:: TO DO ::
In the records below, find the line that contains "- **Documentation strategies**" and the line that contains "- **Pipeline optimization**: 70-85%", then retype exactly those two lines and every line between them.

:: THE RECORDS ::
* * *

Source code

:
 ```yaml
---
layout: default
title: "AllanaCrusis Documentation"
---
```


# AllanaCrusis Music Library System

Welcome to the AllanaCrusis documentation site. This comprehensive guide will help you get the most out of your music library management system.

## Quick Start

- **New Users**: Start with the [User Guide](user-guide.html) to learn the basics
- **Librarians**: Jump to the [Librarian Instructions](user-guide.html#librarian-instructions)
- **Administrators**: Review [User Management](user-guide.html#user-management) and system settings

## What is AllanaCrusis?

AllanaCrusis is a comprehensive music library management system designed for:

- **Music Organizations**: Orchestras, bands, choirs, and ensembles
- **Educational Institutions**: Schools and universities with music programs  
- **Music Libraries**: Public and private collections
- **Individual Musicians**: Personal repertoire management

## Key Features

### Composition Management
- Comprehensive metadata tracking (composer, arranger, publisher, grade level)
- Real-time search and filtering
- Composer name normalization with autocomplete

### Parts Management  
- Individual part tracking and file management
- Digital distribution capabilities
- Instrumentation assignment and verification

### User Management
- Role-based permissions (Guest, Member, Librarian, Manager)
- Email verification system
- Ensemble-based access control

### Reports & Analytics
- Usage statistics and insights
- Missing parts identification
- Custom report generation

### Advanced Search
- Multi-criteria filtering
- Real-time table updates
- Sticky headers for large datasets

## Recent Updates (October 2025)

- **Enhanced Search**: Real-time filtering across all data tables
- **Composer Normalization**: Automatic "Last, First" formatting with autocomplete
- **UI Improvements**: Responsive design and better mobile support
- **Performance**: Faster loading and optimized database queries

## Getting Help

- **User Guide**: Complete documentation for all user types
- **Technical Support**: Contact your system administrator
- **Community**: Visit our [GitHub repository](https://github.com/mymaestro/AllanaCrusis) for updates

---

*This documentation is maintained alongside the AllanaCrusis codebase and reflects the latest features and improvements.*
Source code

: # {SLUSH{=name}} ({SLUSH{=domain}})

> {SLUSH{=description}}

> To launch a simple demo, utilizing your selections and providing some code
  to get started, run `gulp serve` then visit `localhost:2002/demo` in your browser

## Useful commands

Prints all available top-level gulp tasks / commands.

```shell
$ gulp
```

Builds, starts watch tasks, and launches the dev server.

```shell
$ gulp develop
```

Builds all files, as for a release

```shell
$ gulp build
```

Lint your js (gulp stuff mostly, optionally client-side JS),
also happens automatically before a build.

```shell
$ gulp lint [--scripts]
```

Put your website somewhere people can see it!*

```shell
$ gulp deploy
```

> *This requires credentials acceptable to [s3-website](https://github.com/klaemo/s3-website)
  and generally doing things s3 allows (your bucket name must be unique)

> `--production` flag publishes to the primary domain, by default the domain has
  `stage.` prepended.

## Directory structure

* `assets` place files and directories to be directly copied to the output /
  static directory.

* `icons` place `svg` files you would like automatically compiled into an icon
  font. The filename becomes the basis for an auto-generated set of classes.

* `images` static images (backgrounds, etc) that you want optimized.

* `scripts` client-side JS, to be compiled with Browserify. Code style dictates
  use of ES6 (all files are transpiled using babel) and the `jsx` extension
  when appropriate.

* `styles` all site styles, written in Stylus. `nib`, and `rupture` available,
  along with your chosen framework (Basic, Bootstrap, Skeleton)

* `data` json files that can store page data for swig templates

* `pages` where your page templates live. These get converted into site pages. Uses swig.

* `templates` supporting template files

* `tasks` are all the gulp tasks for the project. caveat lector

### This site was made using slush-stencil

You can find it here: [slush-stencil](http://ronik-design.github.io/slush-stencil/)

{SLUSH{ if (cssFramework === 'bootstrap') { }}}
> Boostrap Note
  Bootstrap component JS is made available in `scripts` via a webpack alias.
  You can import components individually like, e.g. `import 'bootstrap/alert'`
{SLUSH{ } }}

* * *

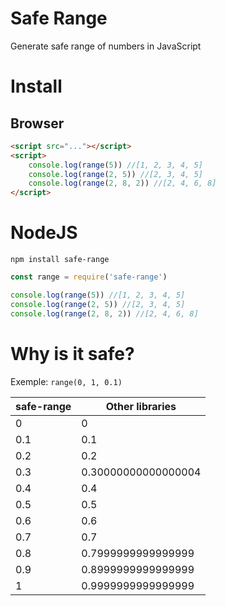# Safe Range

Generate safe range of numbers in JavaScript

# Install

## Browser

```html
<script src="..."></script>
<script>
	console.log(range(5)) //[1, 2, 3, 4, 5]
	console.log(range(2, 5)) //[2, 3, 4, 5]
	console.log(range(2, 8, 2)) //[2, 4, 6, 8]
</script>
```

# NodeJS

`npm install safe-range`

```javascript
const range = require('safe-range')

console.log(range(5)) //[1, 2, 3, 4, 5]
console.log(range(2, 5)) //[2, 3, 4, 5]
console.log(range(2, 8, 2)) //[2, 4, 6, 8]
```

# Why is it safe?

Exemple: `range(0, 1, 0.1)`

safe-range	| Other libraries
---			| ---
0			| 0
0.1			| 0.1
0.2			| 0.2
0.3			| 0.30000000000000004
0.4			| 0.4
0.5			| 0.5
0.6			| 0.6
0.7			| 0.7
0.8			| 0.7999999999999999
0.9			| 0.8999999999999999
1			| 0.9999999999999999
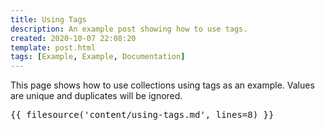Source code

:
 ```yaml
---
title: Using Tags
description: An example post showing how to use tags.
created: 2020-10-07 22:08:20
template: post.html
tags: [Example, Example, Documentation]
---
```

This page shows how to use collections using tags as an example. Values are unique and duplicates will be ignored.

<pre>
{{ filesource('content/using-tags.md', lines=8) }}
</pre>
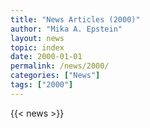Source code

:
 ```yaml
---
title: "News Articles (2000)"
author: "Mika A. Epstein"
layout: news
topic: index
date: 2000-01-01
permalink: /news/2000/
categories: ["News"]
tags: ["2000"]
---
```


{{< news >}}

* * *

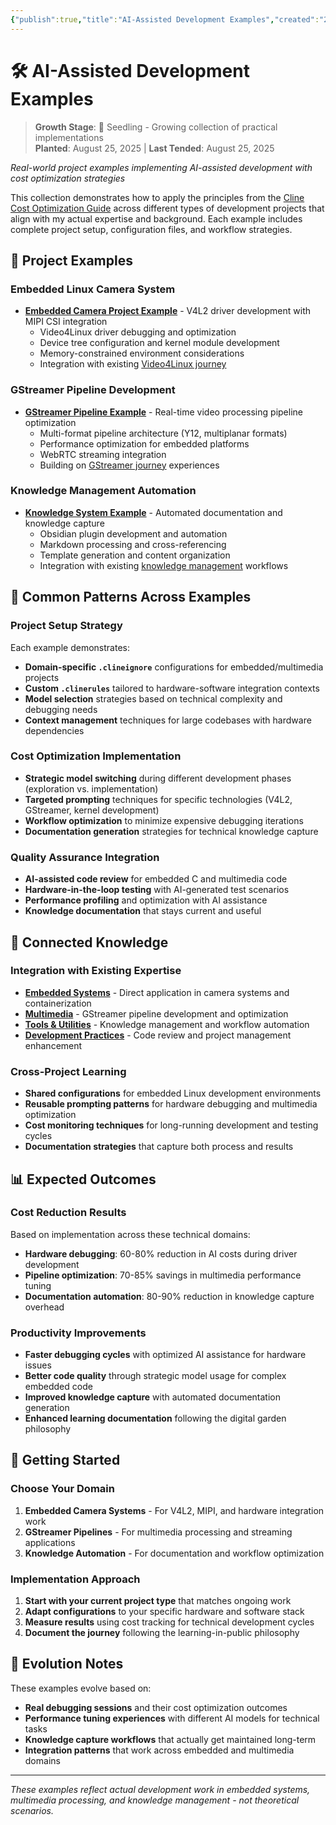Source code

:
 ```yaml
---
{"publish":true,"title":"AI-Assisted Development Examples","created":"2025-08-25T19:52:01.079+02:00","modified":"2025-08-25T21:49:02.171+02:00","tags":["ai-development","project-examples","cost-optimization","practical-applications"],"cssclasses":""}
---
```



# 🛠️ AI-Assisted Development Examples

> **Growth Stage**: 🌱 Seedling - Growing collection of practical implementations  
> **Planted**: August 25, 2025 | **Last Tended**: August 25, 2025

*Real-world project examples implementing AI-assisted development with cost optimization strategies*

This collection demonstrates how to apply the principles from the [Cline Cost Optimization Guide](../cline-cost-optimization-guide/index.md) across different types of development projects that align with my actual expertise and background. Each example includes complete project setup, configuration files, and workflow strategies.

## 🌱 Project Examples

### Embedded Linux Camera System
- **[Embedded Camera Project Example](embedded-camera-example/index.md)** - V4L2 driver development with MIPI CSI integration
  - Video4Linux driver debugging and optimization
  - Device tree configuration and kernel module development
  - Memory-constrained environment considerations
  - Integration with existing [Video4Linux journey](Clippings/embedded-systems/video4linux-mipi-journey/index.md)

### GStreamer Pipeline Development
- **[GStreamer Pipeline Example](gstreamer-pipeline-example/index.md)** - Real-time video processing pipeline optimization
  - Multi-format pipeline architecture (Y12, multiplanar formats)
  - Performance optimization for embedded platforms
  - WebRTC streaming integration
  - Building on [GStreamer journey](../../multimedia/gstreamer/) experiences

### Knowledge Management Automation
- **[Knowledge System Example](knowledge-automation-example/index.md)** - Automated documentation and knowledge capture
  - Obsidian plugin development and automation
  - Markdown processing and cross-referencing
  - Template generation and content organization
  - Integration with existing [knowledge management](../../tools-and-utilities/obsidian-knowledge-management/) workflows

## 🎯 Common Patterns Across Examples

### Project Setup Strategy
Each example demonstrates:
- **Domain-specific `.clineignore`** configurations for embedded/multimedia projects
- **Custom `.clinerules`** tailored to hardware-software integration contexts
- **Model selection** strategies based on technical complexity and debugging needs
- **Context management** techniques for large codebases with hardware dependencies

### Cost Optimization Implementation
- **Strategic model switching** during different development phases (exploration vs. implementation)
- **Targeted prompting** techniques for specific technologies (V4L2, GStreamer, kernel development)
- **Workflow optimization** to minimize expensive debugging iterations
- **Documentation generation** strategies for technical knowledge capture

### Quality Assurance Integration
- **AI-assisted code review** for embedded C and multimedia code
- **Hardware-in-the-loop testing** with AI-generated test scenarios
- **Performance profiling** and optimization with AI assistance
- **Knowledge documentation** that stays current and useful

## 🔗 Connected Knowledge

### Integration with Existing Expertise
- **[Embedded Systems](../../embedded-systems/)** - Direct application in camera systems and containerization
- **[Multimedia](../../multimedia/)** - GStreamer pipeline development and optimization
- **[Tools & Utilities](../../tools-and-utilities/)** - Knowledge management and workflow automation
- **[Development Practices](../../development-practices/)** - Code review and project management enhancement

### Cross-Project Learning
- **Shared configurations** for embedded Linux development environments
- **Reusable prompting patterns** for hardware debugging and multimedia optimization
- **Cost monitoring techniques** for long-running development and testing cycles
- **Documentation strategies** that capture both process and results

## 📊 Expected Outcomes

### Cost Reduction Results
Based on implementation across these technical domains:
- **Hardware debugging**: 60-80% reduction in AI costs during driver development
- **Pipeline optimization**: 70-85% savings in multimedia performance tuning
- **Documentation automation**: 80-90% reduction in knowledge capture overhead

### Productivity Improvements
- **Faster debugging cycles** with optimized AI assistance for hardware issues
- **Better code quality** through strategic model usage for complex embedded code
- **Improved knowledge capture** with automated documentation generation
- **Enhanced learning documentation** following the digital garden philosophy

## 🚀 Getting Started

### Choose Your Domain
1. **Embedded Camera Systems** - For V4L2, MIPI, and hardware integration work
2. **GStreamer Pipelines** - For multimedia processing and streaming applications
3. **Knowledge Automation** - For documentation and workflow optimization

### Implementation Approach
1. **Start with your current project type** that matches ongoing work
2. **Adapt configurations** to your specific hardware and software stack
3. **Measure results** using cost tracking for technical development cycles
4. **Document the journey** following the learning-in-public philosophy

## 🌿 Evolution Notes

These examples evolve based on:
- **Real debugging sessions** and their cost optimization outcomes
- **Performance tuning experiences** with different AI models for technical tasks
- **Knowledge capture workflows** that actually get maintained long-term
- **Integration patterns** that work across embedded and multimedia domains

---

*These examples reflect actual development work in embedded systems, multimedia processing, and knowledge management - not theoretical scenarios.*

* * *

:: OUTPUT OF THE TASK ::
- **Documentation strategies** that capture both process and results

## 📊 Expected Outcomes

### Cost Reduction Results
Based on implementation across these technical domains:
- **Hardware debugging**: 60-80% reduction in AI costs during driver development
- **Pipeline optimization**: 70-85% savings in multimedia performance tuning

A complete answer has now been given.